TASK REQUIREMENTS: Copy out all the lines of the data that hold the word "seeks".
Segment Start: RECORD EXTRACTS
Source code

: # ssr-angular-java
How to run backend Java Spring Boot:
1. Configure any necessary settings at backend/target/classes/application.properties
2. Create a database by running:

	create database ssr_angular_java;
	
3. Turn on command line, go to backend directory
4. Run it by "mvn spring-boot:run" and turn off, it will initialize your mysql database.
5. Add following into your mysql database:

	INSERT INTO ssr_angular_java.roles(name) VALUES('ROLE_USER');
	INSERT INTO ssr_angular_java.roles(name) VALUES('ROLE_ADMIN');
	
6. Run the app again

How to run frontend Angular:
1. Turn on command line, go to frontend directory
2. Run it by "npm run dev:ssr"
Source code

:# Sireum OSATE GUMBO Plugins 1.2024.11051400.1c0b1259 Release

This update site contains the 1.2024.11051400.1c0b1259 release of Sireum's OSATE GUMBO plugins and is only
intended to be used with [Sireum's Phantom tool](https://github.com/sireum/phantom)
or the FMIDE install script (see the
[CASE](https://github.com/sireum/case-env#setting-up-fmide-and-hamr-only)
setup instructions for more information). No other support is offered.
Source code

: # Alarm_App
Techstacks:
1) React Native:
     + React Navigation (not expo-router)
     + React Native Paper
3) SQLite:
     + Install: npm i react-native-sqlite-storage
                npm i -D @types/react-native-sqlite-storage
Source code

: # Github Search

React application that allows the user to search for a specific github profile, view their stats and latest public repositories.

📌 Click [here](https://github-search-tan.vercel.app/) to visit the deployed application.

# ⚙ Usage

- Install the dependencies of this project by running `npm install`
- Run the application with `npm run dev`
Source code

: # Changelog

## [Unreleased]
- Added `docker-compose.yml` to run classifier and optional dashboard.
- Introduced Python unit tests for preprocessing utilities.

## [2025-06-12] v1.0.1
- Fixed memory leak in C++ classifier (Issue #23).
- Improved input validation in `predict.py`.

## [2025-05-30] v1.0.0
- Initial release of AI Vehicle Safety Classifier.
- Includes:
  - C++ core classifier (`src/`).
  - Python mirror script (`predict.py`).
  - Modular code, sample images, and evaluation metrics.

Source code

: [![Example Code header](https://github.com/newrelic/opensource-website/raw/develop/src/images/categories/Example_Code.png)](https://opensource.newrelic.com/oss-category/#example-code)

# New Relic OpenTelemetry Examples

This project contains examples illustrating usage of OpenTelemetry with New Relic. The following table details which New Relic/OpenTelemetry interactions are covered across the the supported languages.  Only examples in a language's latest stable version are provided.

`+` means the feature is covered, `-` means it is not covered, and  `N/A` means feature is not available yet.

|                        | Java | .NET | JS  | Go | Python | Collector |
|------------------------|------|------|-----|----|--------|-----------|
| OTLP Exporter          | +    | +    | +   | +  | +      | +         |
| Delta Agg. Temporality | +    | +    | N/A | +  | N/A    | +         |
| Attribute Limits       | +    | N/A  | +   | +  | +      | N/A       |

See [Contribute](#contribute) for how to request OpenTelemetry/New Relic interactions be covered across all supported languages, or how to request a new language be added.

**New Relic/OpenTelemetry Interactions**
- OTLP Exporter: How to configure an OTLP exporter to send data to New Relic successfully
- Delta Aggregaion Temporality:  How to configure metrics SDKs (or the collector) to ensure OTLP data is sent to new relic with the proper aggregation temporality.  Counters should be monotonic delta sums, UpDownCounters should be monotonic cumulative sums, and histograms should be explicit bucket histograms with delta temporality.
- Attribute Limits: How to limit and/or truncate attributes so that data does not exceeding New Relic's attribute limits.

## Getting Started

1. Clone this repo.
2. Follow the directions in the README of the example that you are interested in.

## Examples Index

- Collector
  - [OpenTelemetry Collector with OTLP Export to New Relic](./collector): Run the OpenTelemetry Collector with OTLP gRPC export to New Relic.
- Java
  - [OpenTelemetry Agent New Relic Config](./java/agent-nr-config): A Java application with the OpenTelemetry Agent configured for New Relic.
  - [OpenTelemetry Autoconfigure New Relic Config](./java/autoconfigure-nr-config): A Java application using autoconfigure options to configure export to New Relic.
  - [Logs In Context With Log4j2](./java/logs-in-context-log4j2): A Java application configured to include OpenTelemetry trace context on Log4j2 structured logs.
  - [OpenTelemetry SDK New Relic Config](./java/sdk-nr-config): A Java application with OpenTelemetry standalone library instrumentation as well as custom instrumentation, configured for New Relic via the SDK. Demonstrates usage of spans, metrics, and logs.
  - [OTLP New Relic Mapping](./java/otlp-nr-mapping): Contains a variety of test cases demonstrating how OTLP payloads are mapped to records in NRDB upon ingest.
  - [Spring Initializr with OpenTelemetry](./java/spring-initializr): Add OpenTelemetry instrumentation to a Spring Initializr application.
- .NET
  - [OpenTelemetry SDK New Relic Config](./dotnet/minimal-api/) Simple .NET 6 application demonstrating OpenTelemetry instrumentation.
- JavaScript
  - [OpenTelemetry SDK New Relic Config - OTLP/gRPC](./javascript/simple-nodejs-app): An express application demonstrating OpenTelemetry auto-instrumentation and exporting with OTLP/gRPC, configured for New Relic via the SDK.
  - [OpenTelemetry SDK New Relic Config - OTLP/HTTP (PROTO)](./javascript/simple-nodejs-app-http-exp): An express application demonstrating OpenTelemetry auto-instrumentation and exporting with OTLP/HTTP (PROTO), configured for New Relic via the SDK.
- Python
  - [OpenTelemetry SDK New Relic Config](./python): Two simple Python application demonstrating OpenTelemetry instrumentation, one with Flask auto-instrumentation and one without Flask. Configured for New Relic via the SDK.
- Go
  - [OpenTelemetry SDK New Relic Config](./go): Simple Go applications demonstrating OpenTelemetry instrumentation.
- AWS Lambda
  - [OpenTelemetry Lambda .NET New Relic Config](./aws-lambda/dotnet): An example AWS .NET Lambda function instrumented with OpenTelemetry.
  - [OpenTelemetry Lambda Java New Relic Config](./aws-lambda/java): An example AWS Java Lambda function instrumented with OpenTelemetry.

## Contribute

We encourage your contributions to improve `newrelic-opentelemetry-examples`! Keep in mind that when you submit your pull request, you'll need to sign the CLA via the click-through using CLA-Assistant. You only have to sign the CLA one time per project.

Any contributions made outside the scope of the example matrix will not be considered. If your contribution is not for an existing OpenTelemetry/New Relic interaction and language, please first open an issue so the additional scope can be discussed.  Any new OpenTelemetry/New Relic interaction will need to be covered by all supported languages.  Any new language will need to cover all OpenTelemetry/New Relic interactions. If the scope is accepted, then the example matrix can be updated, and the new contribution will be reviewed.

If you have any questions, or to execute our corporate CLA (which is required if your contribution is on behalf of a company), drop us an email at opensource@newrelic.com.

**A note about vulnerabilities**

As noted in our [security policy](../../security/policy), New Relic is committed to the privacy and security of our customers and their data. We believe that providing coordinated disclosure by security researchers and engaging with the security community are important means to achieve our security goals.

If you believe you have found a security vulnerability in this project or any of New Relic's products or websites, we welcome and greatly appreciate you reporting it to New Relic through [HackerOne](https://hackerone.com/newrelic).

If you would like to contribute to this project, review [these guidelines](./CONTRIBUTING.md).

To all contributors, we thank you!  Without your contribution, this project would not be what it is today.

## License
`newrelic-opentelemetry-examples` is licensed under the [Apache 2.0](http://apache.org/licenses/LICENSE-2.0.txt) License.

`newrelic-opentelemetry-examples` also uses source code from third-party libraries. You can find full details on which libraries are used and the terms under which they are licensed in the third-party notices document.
Segment End: RECORD EXTRACTS
Segment Start: RECORD EXTRACTS
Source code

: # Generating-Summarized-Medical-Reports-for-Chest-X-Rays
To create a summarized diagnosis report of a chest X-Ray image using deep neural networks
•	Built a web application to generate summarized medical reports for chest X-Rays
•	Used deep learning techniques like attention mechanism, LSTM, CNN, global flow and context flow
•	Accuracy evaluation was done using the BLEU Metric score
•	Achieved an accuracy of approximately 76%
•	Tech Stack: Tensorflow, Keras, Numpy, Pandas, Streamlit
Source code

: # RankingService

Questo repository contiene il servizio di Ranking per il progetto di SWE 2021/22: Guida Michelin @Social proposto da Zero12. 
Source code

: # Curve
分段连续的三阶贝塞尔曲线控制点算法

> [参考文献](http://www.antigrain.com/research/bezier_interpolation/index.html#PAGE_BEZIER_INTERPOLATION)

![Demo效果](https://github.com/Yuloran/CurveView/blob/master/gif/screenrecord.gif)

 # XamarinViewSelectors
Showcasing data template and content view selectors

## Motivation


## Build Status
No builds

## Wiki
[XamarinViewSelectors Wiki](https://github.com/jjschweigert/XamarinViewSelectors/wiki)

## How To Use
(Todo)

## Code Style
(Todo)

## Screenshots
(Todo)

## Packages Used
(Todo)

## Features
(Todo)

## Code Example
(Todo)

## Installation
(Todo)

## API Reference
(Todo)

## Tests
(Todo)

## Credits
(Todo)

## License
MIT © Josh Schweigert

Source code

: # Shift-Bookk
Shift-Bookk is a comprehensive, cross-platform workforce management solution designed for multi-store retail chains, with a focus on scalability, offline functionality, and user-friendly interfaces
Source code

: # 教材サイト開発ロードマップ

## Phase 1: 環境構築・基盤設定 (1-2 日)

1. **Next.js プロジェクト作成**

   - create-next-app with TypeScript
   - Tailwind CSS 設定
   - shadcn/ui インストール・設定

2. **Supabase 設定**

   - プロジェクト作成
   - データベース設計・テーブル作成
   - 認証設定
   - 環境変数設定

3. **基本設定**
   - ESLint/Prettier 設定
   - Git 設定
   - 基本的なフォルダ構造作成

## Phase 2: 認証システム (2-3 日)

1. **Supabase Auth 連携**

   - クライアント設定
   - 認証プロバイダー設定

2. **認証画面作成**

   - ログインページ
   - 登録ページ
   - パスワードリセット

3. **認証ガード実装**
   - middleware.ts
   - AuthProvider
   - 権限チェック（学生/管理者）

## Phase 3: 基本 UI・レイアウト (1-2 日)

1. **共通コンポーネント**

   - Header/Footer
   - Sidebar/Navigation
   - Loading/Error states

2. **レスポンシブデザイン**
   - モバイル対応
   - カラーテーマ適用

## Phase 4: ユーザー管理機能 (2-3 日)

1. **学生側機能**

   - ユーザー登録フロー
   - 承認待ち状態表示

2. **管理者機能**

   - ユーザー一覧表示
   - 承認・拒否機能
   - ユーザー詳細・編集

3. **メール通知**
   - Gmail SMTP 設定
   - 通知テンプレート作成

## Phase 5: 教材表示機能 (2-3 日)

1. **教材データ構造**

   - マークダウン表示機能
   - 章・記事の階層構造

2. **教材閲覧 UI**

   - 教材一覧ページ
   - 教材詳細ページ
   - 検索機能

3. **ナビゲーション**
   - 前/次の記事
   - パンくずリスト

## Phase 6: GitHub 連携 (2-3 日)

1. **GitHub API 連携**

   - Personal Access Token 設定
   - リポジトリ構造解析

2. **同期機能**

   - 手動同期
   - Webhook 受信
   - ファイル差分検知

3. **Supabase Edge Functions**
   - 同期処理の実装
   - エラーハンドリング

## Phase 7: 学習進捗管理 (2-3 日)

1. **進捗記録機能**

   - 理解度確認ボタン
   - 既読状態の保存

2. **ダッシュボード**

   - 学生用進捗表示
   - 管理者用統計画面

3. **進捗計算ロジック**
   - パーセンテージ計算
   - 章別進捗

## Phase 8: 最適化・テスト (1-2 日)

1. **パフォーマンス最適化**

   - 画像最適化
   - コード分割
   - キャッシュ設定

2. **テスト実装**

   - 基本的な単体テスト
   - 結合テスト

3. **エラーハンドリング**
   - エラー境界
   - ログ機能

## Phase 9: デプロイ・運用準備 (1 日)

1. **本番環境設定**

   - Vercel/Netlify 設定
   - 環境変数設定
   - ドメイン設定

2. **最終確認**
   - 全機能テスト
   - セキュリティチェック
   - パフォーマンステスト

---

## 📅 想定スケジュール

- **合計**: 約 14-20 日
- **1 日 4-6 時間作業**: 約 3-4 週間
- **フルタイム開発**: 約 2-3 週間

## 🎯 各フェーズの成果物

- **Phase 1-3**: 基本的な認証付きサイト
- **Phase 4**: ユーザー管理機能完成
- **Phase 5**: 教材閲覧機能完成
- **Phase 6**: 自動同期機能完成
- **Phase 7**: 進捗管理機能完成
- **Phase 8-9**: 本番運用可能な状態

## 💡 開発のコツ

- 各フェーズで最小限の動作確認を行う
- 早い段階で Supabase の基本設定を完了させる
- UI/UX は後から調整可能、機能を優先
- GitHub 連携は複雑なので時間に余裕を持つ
Segment End: RECORD EXTRACTS
Segment Start: RECORD EXTRACTS
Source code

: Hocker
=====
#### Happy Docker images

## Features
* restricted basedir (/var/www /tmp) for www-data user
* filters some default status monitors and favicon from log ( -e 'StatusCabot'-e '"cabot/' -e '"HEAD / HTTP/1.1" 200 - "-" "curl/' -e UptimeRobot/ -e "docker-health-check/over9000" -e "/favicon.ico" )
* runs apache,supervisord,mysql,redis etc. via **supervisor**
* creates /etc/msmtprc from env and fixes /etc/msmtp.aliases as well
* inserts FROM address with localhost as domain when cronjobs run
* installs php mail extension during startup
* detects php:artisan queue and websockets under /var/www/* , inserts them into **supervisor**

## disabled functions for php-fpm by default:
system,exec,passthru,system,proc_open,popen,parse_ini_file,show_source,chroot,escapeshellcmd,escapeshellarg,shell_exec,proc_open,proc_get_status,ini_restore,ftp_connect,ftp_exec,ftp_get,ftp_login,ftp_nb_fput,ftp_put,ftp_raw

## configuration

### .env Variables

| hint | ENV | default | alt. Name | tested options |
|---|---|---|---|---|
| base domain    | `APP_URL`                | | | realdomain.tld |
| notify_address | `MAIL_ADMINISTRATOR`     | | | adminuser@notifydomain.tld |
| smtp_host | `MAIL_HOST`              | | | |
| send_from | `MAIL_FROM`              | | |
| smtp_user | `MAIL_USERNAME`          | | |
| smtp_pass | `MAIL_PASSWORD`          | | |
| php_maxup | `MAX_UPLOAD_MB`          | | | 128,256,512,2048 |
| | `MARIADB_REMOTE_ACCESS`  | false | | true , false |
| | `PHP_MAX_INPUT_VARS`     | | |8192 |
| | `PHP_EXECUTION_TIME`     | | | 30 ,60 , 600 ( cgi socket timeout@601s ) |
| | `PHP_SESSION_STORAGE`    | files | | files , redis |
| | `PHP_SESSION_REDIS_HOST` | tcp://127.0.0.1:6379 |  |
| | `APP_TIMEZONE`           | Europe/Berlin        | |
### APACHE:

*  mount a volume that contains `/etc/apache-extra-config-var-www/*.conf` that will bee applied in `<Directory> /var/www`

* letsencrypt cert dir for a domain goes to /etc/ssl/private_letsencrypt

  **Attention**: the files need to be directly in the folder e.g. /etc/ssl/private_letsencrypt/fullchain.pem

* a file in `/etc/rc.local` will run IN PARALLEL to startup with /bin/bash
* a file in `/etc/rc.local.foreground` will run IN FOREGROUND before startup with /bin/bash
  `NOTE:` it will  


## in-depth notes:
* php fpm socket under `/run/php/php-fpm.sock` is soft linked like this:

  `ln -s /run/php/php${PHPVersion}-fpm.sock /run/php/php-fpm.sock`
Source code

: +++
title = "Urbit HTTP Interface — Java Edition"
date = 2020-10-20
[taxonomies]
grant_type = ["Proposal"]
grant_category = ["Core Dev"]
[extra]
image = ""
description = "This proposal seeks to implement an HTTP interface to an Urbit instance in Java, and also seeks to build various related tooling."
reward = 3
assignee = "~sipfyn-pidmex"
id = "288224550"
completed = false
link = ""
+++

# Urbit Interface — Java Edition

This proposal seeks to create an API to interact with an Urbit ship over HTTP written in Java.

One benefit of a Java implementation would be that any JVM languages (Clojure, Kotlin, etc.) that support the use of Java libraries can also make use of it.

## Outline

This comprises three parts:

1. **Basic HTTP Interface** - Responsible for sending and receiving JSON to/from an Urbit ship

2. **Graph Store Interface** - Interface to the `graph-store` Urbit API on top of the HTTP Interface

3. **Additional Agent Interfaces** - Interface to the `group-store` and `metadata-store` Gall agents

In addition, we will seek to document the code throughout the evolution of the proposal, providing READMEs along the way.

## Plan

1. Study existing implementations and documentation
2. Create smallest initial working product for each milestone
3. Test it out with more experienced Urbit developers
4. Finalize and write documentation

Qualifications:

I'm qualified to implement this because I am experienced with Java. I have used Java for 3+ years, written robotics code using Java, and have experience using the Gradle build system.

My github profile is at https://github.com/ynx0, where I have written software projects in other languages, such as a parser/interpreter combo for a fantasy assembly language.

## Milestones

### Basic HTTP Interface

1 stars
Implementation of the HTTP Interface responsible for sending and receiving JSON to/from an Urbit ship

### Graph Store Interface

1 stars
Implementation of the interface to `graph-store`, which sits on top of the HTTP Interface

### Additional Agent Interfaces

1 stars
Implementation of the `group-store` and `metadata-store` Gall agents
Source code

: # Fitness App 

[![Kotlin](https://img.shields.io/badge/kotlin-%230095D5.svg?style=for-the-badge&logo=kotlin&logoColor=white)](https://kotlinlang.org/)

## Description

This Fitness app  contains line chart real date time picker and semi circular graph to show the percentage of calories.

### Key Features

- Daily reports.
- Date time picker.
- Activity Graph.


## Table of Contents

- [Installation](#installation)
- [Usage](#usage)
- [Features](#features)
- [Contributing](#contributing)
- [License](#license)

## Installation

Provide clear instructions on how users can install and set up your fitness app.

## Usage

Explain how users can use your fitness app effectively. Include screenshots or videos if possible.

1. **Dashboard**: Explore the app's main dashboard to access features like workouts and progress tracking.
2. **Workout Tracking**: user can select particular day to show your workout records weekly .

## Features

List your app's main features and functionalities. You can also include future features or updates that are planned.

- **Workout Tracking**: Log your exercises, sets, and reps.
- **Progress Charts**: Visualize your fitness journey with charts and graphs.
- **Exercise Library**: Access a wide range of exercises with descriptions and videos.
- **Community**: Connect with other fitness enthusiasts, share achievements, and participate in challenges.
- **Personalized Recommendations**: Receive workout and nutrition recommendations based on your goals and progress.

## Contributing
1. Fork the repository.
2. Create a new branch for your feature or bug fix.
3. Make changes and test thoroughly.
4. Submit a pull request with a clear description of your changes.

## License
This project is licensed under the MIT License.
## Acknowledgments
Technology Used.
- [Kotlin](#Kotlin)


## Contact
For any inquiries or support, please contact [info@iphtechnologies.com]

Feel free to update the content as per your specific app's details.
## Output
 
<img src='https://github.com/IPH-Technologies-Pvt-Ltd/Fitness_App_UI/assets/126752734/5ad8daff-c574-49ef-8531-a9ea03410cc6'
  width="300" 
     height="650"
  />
Segment End: RECORD EXTRACTS
SOLUTION TO THIS PROBLEM:
description = "This proposal seeks to implement an HTTP interface to an Urbit instance in Java, and also seeks to build various related tooling."
This proposal seeks to create an API to interact with an Urbit ship over HTTP written in Java.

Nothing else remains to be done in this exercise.